- **What you need to do**
Scan the entries below for the string "have" and copy every line where it turns up.

(Saved entries)
::::

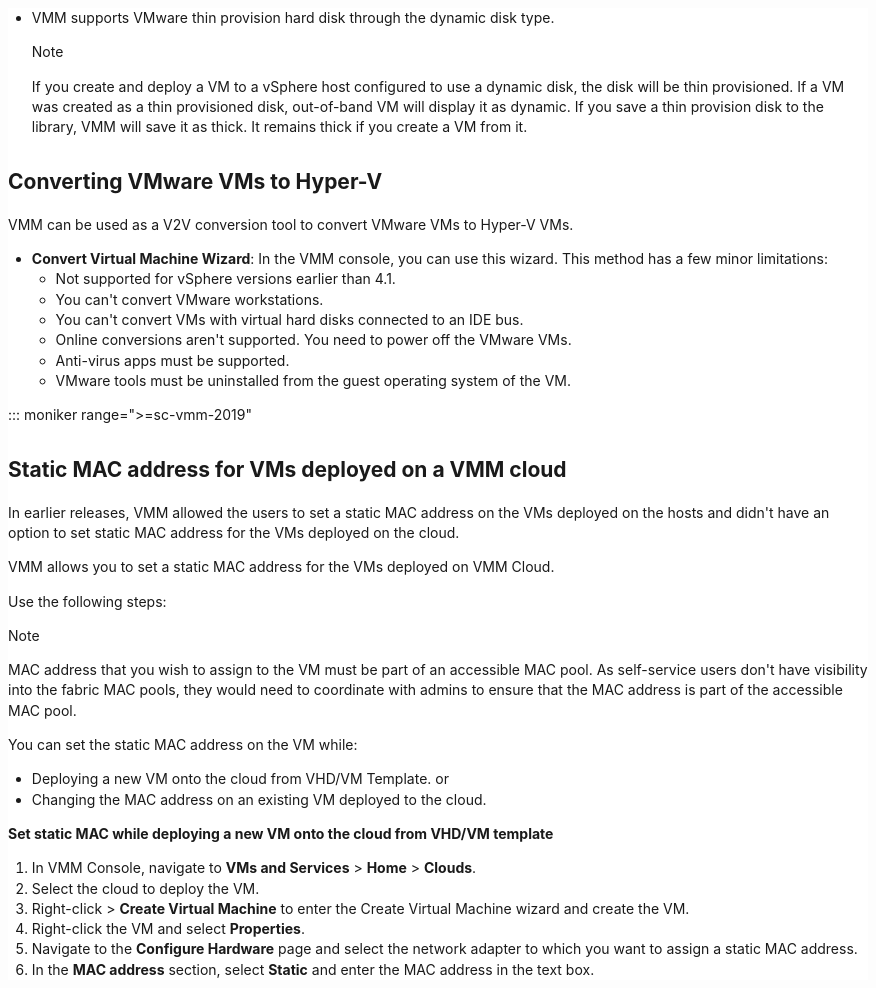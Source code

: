 - VMM supports VMware thin provision hard disk through the dynamic disk type. 

  >[!NOTE]
  > If you create and deploy a VM to a vSphere host configured to use a dynamic disk, the disk will be thin provisioned. If a VM was created as a thin provisioned disk, out-of-band VM will display it as dynamic. If you save a thin provision disk to the library, VMM will save it as thick. It remains thick if you create a VM from it.

## Converting VMware VMs to Hyper-V

VMM can be used as a V2V conversion tool to convert VMware VMs to Hyper-V VMs.

- **Convert Virtual Machine Wizard**: In the VMM console, you can use this wizard. This method has a few minor limitations:
    - Not supported for vSphere versions earlier than 4.1.
    - You can't convert VMware workstations.
    - You can't convert VMs with virtual hard disks connected to an IDE bus.
    - Online conversions aren't supported. You need to power off the VMware VMs.
    - Anti-virus apps must be supported.
    - VMware tools must be uninstalled from the guest operating system of the VM.
    
::: moniker range=">=sc-vmm-2019"

## Static MAC address for VMs deployed on a VMM cloud

In earlier releases, VMM allowed the users to set a static MAC address on the VMs deployed on the hosts and didn't have an option to set static MAC address for the VMs deployed on the cloud.

VMM allows you to set a static MAC address for the VMs deployed on VMM Cloud.

Use the following steps:

>[!NOTE]
>MAC address that you wish to assign to the VM must be part of an accessible MAC pool. As self-service users don't have visibility into the fabric MAC pools, they would need to coordinate with admins to ensure that the MAC address is part of the accessible MAC pool.

You can set the static MAC address on the VM while:

-  Deploying a new VM onto the cloud from VHD/VM Template. or
-  Changing the MAC address on an existing VM deployed to the cloud.


**Set static MAC while deploying a new VM onto the cloud from VHD/VM template**

1. In VMM Console, navigate to **VMs and Services** > **Home** > **Clouds**.
2. Select the cloud to deploy the VM.  
3. Right-click > **Create Virtual Machine** to enter the Create Virtual Machine wizard and create the VM.
4. Right-click the VM and select **Properties**.
5. Navigate to the **Configure Hardware** page and select the network adapter to which you want to assign a static MAC address.
6. In the **MAC address** section, select **Static** and enter the MAC address in the text box.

::::

- **Result for this task**
In earlier releases, VMM allowed the users to set a static MAC address on the VMs deployed on the hosts and didn't have an option to set static MAC address for the VMs deployed on the cloud.
>MAC address that you wish to assign to the VM must be part of an accessible MAC pool. As self-service users don't have visibility into the fabric MAC pools, they would need to coordinate with admins to ensure that the MAC address is part of the accessible MAC pool.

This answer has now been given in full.